Betty Bradwell, née Pyman, was born in Adelaide, South Australia. Betty was called up to the Australian Army Nursing Service in 1940. In April 1941 Betty sailed with the 2/10 Australian General Hospital for Malaysia. After the withdrawal of forces from Singapore in February 1942, Betty and some of her fellow nurses reached Australia unlike many of their companions. Betty’s army career continued with postings to New Guinea, and in Australia.

Person
Gibbs, Vera Eva
(1905 – 1997)

Community worker, Nurse

Vera Gibbs was born at Port Adelaide, South Australia. In 1946 she was nominated by the Australian Nursing Federation for an appointment with the United Nations Relief and Rehabilitation Administration, which took her to Germany and Poland in the immediate post-war period. Gibbs was Matron at the Darwin hospital and held a senior post at the Royal Adelaide Hospital. On her retirement she began private palliative care nursing.

Person
Gibson, Jean Agnes
(1914 – 2002)

Nurse, Servicewoman

Jean Gibson, née Irvine, was born at Kent Town, South Australia. She was called up to the Australian Army Nursing Service (AANS) in 1941. Her first posting was to Darwin where she experienced the Japanese air-raids in February 1942. She next spent a year at Port Moresby and then went with the 2/5 Australian General Hospital to Borneo (Balik Papan) where she remained until peace was declared in 1945. Jean remained with the AANS and in 1946 went to Japan. She returned to Australia in 1952, shortly before her discharge from the army.

Person
Uren, Elizabeth (Bette) Irene
(1909 – 1991)

Nurse, Servicewoman

Elizabeth (Bette) Uren was born at Maylands, South Australia.
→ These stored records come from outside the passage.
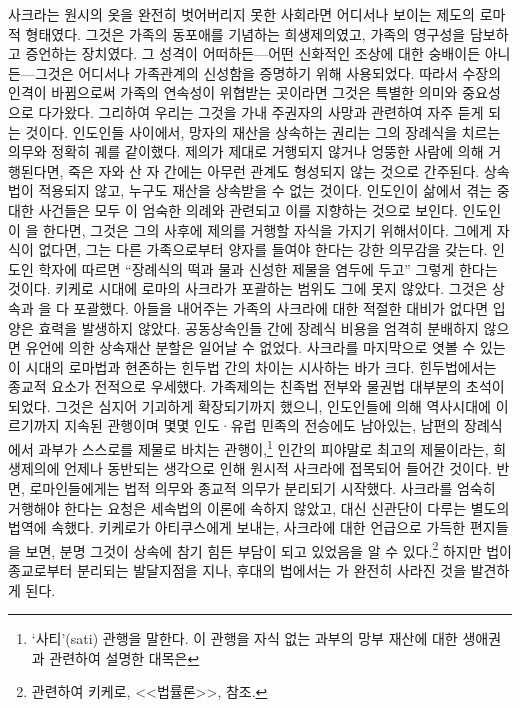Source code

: 사크라는 원시의 옷을 완전히 벗어버리지 못한 사회라면 어디서나 보이는
제도의 로마적 형태였다.
그것은 가족의 동포애를 기념하는 희생제의였고,
가족의 영구성을 담보하고 증언하는 장치였다.
그 성격이 어떠하든---어떤 신화적인 조상에 대한 숭배이든 아니든---그것은
어디서나 가족관계의 신성함을 증명하기 위해 사용되었다.
따라서 수장의 인격이 바뀜으로써 가족의 연속성이 위협받는 곳이라면
그것은 특별한 의미와 중요성으로 다가왔다.
그리하여 우리는 그것을 가내 주권자의 사망과 관련하여 자주 듣게 되는 것이다.
인도인들 사이에서, 망자의 재산을 상속하는 권리는 그의 장례식을 치르는 의무와
정확히 궤를 같이했다.
제의가 제대로 거행되지 않거나 엉뚱한 사람에 의해 거행된다면,
죽은 자와 산 자 간에는 아무런 관계도 형성되지 않는 것으로 간주된다.
상속법이 적용되지 않고, 누구도 재산을 상속받을 수 없는 것이다.
인도인이 삶에서 겪는 중대한 사건들은 모두 이 엄숙한 의례와 관련되고 이를
지향하는 것으로 보인다.
인도인이 을 한다면, 그것은
그의 사후에 제의를 거행할 자식을 가지기 위해서이다.
그에게 자식이 없다면,
그는 다른 가족으로부터 양자를 들여야 한다는 강한 의무감을 갖는다.
인도인 학자에 따르면 ``장례식의 떡과 물과 신성한 제물을 염두에 두고''
그렇게 한다는 것이다.
키케로 시대에 로마의 사크라가 포괄하는 범위도 그에 못지 않았다.
그것은 상속과 을 다 포괄했다.
아들을 내어주는 가족의 사크라에 대한 적절한 대비가 없다면
입양은 효력을 발생하지 않았다.
공동상속인들 간에 장례식 비용을 엄격히 분배하지 않으면
유언에 의한 상속재산 분할은 일어날 수 없었다.
사크라를 마지막으로 엿볼 수 있는
이 시대의 로마법과 현존하는 힌두법 간의 차이는
시사하는 바가 크다.
힌두법에서는 종교적 요소가 전적으로 우세했다.
가족제의는 친족법 전부와 물권법 대부분의 초석이 되었다.
그것은 심지어 기괴하게 확장되기까지 했으니,
인도인들에 의해 역사시대에 이르기까지 지속된 관행이며
몇몇 인도^^b7유럽 민족의 전승에도 남아있는,
남편의 장례식에서 과부가 스스로를 제물로 바치는 관행이,\footnote{%
  `사티'(sati) 관행을 말한다.
  이 관행을 자식 없는 과부의 망부 재산에 대한 생애권과 관련하여 설명한 대목은
  }
인간의 피야말로 최고의 제물이라는, 희생제의에 언제나 동반되는 생각으로 인해
원시적 사크라에 접목되어 들어간 것이다.
반면, 로마인들에게는 법적 의무와 종교적 의무가 분리되기 시작했다.
사크라를 엄숙히 거행해야 한다는 요청은 세속법의 이론에 속하지 않았고,
대신 신관단이 다루는
별도의 법역에 속했다.
키케로가 아티쿠스에게 보내는,
사크라에 대한 언급으로 가득한
편지들을 보면, 분명 그것이 상속에 참기 힘든 부담이 되고 있었음을
알 수 있다.\footnote{%
  관련하여 키케로, <<법률론>>,  참조. }
하지만 법이 종교로부터 분리되는 발달지점을 지나,
후대의 법에서는 가 완전히 사라진 것을 발견하게 된다.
She was called up to the Australian Army Nursing Service (AANS) and embarked for overseas in May 1940. After ten months at the 2/3 Australian General Hospital (AGH) in Surrey the nurses transferred to the Middle East and staffed the 2/11 AGH in Alexandria. On return to Australia Bette Uren served in Toowoomba and Warwick. In 1943 she was appointed Sister-in-Charge of a Casualty Clearing Station which in January 1945 was posted to the Solomon Islands. Bette’s final experience in the AANS was at the military hospital at Daws Road.

Person
Avery, Kathleen J
(1894 – 1990)

Nurse, Servicewoman

Kathleen Avery, née Bryant, was born at Port Augusta, grew up in Broken Hill. In 1914 she began training at Broken Hill Hospital. In 1917 she joined the Australian Army Nursing Service, and was posted mainly in Salonika. On return to Australia Kathleen continued as a member of the Army Nursing Reserve, but resumed civilian nursing. During the Second World War she helped establish the Woodside Camp hospital in South Australia. Throughout her career Kathleen was an active member of the Returned Sisters Sub-branch of the Returned Services League.

Person
Cherry, Enid
(1891 – 1986)

Nurse, Servicewoman

Enid Cherry was born in Adelaide in 1891. She served in the Australian Army Nursing Service between 1917 and 1919. In the 1920s she was appointed as an industrial nurse at Myers in Rundle Street, Adelaide. Here she remained for 23 years, as the nurse to provide care for staff and customers.

Person
Jacob, Nora Elizabeth
(1900 – 1992)

Nurse

Nora Jacob was born in Adelaide, South Australia and grew up in Medindie. In 1917 the family moved to Geranium, South Australia, where her father managed the family farming property while his brother was in the army. After six years on the farm Nora went to Adelaide to begin training at Mareeba Babies Hospital. She continued her training at the Royal Adelaide Hospital, completing the course in 1927. Nora’s subsequent work was in private nursing and district nursing.